Qui est Alexandre Djouhri, ce proche de Nicolas Sarkozy au coeur de l'enquête sur les soupçons de financement libyen de sa campagne ?

Justice

PORTRAIT - La justice britannique a ordonné mardi 26 février l'extradition de l'homme d'affaires français Alexandre Djouhri dans le cadre de l'enquête sur un possible financement libyen de la campagne électorale de l'ex-président français Nicolas Sarkozy en 2007.

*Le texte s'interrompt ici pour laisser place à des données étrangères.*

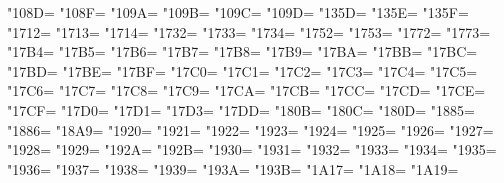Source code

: \XeTeXcharclass"108D=\KclassCM
\XeTeXcharclass"108F=\KclassCM
\XeTeXcharclass"109A=\KclassCM
\XeTeXcharclass"109B=\KclassCM
\XeTeXcharclass"109C=\KclassCM
\XeTeXcharclass"109D=\KclassCM
\XeTeXcharclass"135D=\KclassCM
\XeTeXcharclass"135E=\KclassCM
\XeTeXcharclass"135F=\KclassCM
\XeTeXcharclass"1712=\KclassCM
\XeTeXcharclass"1713=\KclassCM
\XeTeXcharclass"1714=\KclassCM
\XeTeXcharclass"1732=\KclassCM
\XeTeXcharclass"1733=\KclassCM
\XeTeXcharclass"1734=\KclassCM
\XeTeXcharclass"1752=\KclassCM
\XeTeXcharclass"1753=\KclassCM
\XeTeXcharclass"1772=\KclassCM
\XeTeXcharclass"1773=\KclassCM
\XeTeXcharclass"17B4=\KclassCM
\XeTeXcharclass"17B5=\KclassCM
\XeTeXcharclass"17B6=\KclassCM
\XeTeXcharclass"17B7=\KclassCM
\XeTeXcharclass"17B8=\KclassCM
\XeTeXcharclass"17B9=\KclassCM
\XeTeXcharclass"17BA=\KclassCM
\XeTeXcharclass"17BB=\KclassCM
\XeTeXcharclass"17BC=\KclassCM
\XeTeXcharclass"17BD=\KclassCM
\XeTeXcharclass"17BE=\KclassCM
\XeTeXcharclass"17BF=\KclassCM
\XeTeXcharclass"17C0=\KclassCM
\XeTeXcharclass"17C1=\KclassCM
\XeTeXcharclass"17C2=\KclassCM
\XeTeXcharclass"17C3=\KclassCM
\XeTeXcharclass"17C4=\KclassCM
\XeTeXcharclass"17C5=\KclassCM
\XeTeXcharclass"17C6=\KclassCM
\XeTeXcharclass"17C7=\KclassCM
\XeTeXcharclass"17C8=\KclassCM
\XeTeXcharclass"17C9=\KclassCM
\XeTeXcharclass"17CA=\KclassCM
\XeTeXcharclass"17CB=\KclassCM
\XeTeXcharclass"17CC=\KclassCM
\XeTeXcharclass"17CD=\KclassCM
\XeTeXcharclass"17CE=\KclassCM
\XeTeXcharclass"17CF=\KclassCM
\XeTeXcharclass"17D0=\KclassCM
\XeTeXcharclass"17D1=\KclassCM
\XeTeXcharclass"17D3=\KclassCM
\XeTeXcharclass"17DD=\KclassCM
\XeTeXcharclass"180B=\KclassCM
\XeTeXcharclass"180C=\KclassCM
\XeTeXcharclass"180D=\KclassCM
\XeTeXcharclass"1885=\KclassCM
\XeTeXcharclass"1886=\KclassCM
\XeTeXcharclass"18A9=\KclassCM
\XeTeXcharclass"1920=\KclassCM
\XeTeXcharclass"1921=\KclassCM
\XeTeXcharclass"1922=\KclassCM
\XeTeXcharclass"1923=\KclassCM
\XeTeXcharclass"1924=\KclassCM
\XeTeXcharclass"1925=\KclassCM
\XeTeXcharclass"1926=\KclassCM
\XeTeXcharclass"1927=\KclassCM
\XeTeXcharclass"1928=\KclassCM
\XeTeXcharclass"1929=\KclassCM
\XeTeXcharclass"192A=\KclassCM
\XeTeXcharclass"192B=\KclassCM
\XeTeXcharclass"1930=\KclassCM
\XeTeXcharclass"1931=\KclassCM
\XeTeXcharclass"1932=\KclassCM
\XeTeXcharclass"1933=\KclassCM
\XeTeXcharclass"1934=\KclassCM
\XeTeXcharclass"1935=\KclassCM
\XeTeXcharclass"1936=\KclassCM
\XeTeXcharclass"1937=\KclassCM
\XeTeXcharclass"1938=\KclassCM
\XeTeXcharclass"1939=\KclassCM
\XeTeXcharclass"193A=\KclassCM
\XeTeXcharclass"193B=\KclassCM
\XeTeXcharclass"1A17=\KclassCM
\XeTeXcharclass"1A18=\KclassCM
\XeTeXcharclass"1A19=\KclassCM
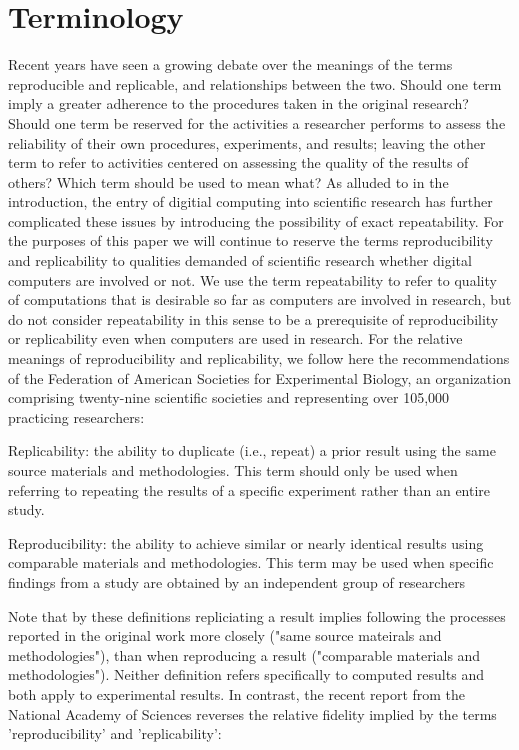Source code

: \section{Terminology}

	Recent years have seen a growing debate over the meanings of the terms reproducible and replicable,
		and relationships between the two.  Should one term imply a greater adherence to the procedures
		taken in the original research?  Should one term be reserved for the activities a researcher performs
		to assess the reliability of their own procedures, experiments, and results; leaving the other term to
		refer to activities centered on assessing the quality of the results of others?  Which term should be used
		to mean what? As alluded to in the introduction, the entry of digitial computing into scientific research
		has further complicated these issues by introducing the possibility of exact repeatability.
	For the purposes of this paper we will continue to reserve the terms reproducibility and replicability to
		qualities demanded of scientific research whether digital computers are involved or not.  We use the
		term repeatability to refer to quality of computations that is desirable so far as computers are involved
		in research, but do not consider repeatability in this sense to be a prerequisite of reproducibility or
		replicability even when computers are used in research.
	For the relative meanings of reproducibility and replicability, we follow here the recommendations of the Federation 
		of American Societies for Experimental Biology, an organization comprising twenty-nine scientific 
		societies and representing over 105,000 practicing researchers:

		Replicability: the ability to duplicate (i.e., repeat) a prior result using the same
		source materials and methodologies. This term should only be used when
		referring to repeating the results of a specific experiment rather than an
		entire study.

		Reproducibility: the ability to achieve similar or nearly identical results using comparable materials and methodologies. 
		This term may be used when specific findings from a study are obtained by an independent group of researchers

	Note that by these definitions repliciating a result implies following the processes reported in the original work more closely ("same 
		source mateirals and methodologies"), than when reproducing a result ("comparable materials and methodologies").  
	Neither definition refers specifically to computed results and both apply to experimental results.  In contrast, the recent report from the National
		Academy of Sciences reverses the relative fidelity implied by the terms 'reproducibility' and 'replicability':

Le tribunal londonien de Westminster a ordonné mardi 26 février l'extradition vers la France d'Alexandre Djouhri, protagoniste clé de l'enquête française sur le financement libyen présumé de la campagne présidentielle de Nicolas Sarkozy en 2007. "J'ai ordonné votre extradition vers la France", a déclaré le juge britannique, ajoutant que l'homme d'affaires disposait de sept jours pour faire appel avant que l'ordre d'extradition ne soit exécuté. Alexandre Djouhri a immédiatement annoncé que telle était son intention.

   

Cet intermédiaire financier d'origine algérienne, familier des réseaux de la droite française, est soupçonné d’avoir perçu des fonds libyens, 10 millions d’euros au total, en vendant cinq fois son prix une villa à Bachir Saleh, l'ancien grand argentier du régime de Kadhafi. Les deux hommes n'ont pas répondu à une convocation des enquêteurs de l'Office anti-corruption de la police judiciaire, le 7 septembre 2016. Dans une interiew exclusive diffusée le 19 mars sur LCI, Alexandre Djouhri dément ces accusations.

L'homme aujourd'hui âgé de 60 ans avait été arrêté en janvier 2018 à l'aéroport londonien d'Heathrow, en provenance de Genève, en vertu d'un mandat d'arrêt européen émis par la justice française, notamment pour "détournements de fonds publics" et "corruption". Relâché après paiement d'une caution d'1,13 millions d'euros, Alexandre Djouhri avait été à nouveau placé en détention avant une nouvelle libération pour soucis de santé. Dès lors, il avait obligation de rester chez lui entre 2h et 6h et se présenter à un poste de police entre 12h et 16h, sans pouvoir quitter les arrondissements de Kensington, Chelsea et Westminster, où il réside. 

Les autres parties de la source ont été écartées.